Turning principles into practice

One of the most common questions I’m asked during training is:

“We understand trauma-informed care but how do we actually put this into practice?”

The short answer is: by embedding these principles into everything we do, rather than treating trauma-informed care as an add-on or a separate task.

This doesn’t mean doing more work.
It means doing the work differently.

Sometimes that looks like:

  • explaining why questions are being asked

  • offering genuine choices wherever possible

  • slowing down processes that feel overwhelming

  • being transparent about limits, expectations, and confidentiality

Small shifts in how we communicate and structure support can significantly reduce re-traumatisation.

What this can look like in practice

Safety
Creating private, calm spaces and orienting clients to what will happen next, can reduce fear during already disorienting moments.

Choice
Offering options even small ones helps restore autonomy that has often been systematically taken away through abuse.

Empowerment
Supporting clients to set their own goals reinforces capability, strength, and self-determination.

These principles help ensure we are not unintentionally replicating dynamics of control, but instead offering support grounded in dignity and respect.

Why I developed a practical resource for crisis accommodation workers 

During training, I’ve received consistent requests from practitioners working in crisis accommodation particularly women’s refuges and Safe Houses asking for clear, practical examples of trauma-informed practice in action.

In crisis settings, workers are often balancing:

  • immediate safety concerns

  • organisational procedures

  • emotional distress

  • time pressure

  • complex client needs

I developed a practical trauma-informed practice resource to meet this need.

The resource provides real-life, practice-based examples of how each trauma-informed principle can be embedded into daily interactions in crisis accommodation settings.

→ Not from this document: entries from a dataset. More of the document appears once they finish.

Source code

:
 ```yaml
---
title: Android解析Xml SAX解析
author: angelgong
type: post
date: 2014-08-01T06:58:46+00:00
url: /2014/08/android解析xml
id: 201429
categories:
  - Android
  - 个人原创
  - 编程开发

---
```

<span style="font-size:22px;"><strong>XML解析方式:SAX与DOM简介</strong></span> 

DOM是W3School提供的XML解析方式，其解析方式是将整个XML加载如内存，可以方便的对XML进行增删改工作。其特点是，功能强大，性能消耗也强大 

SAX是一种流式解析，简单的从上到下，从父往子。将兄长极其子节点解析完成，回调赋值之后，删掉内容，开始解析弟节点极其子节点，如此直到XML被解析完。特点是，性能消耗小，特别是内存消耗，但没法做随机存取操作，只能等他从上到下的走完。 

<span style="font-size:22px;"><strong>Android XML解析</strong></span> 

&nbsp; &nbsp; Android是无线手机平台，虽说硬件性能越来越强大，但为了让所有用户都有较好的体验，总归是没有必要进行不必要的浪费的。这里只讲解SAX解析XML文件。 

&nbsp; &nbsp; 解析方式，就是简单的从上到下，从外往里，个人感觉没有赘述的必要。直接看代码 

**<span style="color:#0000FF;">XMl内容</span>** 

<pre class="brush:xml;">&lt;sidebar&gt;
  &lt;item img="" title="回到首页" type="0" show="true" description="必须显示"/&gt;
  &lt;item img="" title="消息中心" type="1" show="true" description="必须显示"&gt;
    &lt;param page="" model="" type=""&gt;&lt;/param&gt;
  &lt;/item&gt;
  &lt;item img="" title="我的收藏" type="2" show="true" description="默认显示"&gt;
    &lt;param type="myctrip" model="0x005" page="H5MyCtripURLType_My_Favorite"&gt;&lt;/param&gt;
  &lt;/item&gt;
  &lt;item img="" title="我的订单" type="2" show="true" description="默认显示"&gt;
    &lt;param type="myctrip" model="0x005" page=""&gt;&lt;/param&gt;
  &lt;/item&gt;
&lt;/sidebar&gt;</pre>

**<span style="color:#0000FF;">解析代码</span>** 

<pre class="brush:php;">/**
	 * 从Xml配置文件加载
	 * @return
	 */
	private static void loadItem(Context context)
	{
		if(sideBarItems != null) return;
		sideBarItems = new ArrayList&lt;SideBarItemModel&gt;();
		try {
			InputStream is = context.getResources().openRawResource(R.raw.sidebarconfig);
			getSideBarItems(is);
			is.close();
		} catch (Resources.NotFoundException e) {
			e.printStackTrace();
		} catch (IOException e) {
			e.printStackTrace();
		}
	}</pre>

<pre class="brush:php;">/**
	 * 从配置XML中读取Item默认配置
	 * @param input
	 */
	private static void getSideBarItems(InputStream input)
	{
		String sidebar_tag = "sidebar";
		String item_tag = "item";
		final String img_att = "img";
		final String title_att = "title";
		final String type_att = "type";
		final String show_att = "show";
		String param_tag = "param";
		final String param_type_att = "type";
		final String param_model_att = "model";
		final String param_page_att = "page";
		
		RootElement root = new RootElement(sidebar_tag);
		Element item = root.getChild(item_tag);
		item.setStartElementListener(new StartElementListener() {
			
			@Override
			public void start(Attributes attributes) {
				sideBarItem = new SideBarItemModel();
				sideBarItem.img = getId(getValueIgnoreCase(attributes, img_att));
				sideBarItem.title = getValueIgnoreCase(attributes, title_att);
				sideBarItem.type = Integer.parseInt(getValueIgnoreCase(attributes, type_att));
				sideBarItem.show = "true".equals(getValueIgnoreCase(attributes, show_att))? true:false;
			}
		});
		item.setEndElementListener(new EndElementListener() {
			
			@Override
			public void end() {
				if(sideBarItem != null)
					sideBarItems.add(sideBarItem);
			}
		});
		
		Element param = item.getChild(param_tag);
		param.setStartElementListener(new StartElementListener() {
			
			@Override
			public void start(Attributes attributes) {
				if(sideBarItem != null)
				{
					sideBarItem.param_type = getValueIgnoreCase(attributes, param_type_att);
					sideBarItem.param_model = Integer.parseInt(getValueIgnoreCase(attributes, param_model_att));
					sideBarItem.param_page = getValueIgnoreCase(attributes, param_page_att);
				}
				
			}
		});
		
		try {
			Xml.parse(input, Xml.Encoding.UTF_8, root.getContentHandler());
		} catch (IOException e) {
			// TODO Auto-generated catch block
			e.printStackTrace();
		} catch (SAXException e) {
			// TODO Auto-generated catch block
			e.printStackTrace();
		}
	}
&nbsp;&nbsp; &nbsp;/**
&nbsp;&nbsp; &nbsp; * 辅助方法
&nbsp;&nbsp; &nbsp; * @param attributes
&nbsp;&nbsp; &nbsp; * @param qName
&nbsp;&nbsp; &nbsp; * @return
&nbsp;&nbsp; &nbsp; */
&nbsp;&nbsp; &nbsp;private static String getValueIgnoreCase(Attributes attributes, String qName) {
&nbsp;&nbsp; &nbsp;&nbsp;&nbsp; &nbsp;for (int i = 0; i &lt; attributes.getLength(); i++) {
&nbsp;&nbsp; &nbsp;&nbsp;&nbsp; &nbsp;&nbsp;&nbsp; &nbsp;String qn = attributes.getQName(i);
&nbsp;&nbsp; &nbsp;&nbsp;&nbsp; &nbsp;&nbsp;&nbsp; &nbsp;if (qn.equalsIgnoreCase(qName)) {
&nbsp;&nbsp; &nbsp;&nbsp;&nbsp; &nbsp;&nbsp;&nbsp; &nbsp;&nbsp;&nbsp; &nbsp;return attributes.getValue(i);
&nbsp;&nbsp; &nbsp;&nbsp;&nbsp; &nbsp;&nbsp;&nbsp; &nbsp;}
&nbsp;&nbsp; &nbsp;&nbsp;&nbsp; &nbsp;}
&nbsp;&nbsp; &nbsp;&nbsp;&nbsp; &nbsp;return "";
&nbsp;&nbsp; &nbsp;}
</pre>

While written with refuges and Safe Houses in mind, the examples are easily adaptable across other DFV services.

Download the free practice tool

If you’re looking for a practical way to explore trauma-informed principles in action, you can download the free handout below.

The resource can be used for:

  • staff training and induction

  • team reflection and discussion

  • supervision conversations

  • strengthening trauma-informed practice across your organisation

Final reflections

Trauma-informed practice is not about doing things perfectly. It’s about being intentional, reflective, and committed to reducing harm wherever possible.

By embedding these principles into everyday DFV work, we help create environments of safety, trust, and empowerment where recovery and healing can begin.


References

Ohio Domestic Violence Network. (2020). Trauma-informed care manual. https://www.odvn.org

Substance Abuse and Mental Health Services Administration. (2014). Trauma-informed care in behavioral health services (Treatment Improvement Protocol Series No. 57). U.S. Department of Health and Human Services.

Blue Knot Foundation. (2020). Practice guidelines for treatment of complex trauma and trauma-informed care and service delivery.